# Task description:
In the data, find each line where the word "Have" appears and list that line.

# Extracted material:
Segment Open

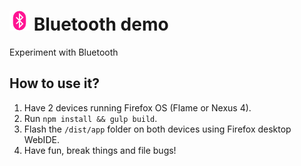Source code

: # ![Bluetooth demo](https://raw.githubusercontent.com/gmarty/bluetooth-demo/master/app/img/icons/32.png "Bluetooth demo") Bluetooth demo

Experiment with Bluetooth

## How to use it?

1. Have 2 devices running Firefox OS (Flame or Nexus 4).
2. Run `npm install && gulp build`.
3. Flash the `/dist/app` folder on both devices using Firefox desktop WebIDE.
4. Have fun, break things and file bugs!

Segment Closed

# Exercise output:
1. Have 2 devices running Firefox OS (Flame or Nexus 4).
4. Have fun, break things and file bugs!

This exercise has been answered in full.